Some days, we feel like the sun is shining on us, like we’ve hit a hot streak, and like nothing can go wrong. Other days, we feel like nothing will go right again. We’re under a cloud, in a funk, out of sorts. Whatever you want to call it, here’s what’s interesting: during either one of those days, the history of days before carries very little weight in how we feel. We’re not making a logical decision about how to feel based on previous evidence—we just feel how we feel. Our mindset that day is leaning one way, mainly based on how we’ve unintentionally trained ourselves to think. Like an indoor plant that grows toward a window, our minds bend toward their most common 

So why can’t we, as Dr. Rotella says, “monitor our thinking” better? “It can sound a little bit like self-deception. But it isn’t,” Rotella writes. He says we can choose to focus on the memories that increase our confidence, and choose not to dwell on the memories that decrease our confidence. “It is simply the way that great athletes, or successful people in any field, have trained themselves to think.” 
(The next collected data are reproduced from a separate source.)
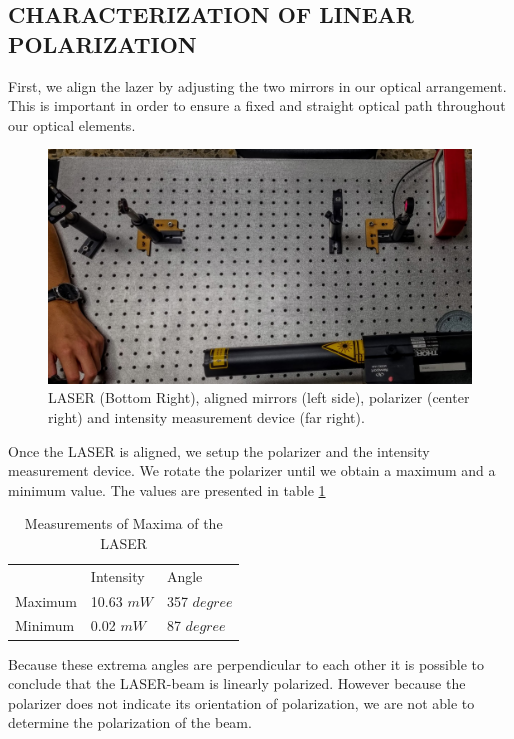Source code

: \label{sec:RESULTS}

\subsection{CHARACTERIZATION OF LINEAR POLARIZATION}
First, we align the lazer by adjusting the two mirrors in our optical arrangement. This is important in order to ensure a fixed and straight optical path throughout our optical elements.\\

\begin{figure}[H]
    \centering
    \includegraphics[scale=0.14]{Figures/Polarization_1setup.jpg}
    \caption{LASER (Bottom Right), aligned mirrors (left side), polarizer (center right) and intensity measurement device (far right).}
    \label{fig:Setup1}
\end{figure}

Once the LASER is aligned, we setup the polarizer and the intensity measurement device. We rotate the polarizer until we obtain a maximum and a minimum value. The values are presented in table \ref{Tab:LPs}\\ 

\begin{table}[H]
\begin{center}
\begin{tabular}{|l|l|l|}
        & Intensity  & Angle        \\
Maximum & 10.63 $mW$ & 357 $degree$ \\
Minimum & 0.02 $mW$  & 87 $degree$ 
\end{tabular}
\caption{Measurements of Maxima of the LASER}
\label{Tab:LPs}
\end{center}
\end{table}

Because these extrema angles are perpendicular to each other it is possible to conclude that the LASER-beam is linearly polarized. However because the polarizer does not indicate its orientation of polarization, we are not able to determine the polarization of the beam.  \\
You may be thinking of taking on a new creative project, or pitching something bigger than you ever have before. That might be draining of your confidence, as you wonder if you’ll fail at this like you’ve failed at other things in the past. I wonder if you can start training your mind today. What if you took the next five minutes to think about the following questions?

  • What difficult things have I achieved I the past? 

  • What hard things have I stuck with anyway, and what positive things did I learn from that? 

  • What are some of my biggest wins so far in my life?

  • What in my life am I proud of myself for?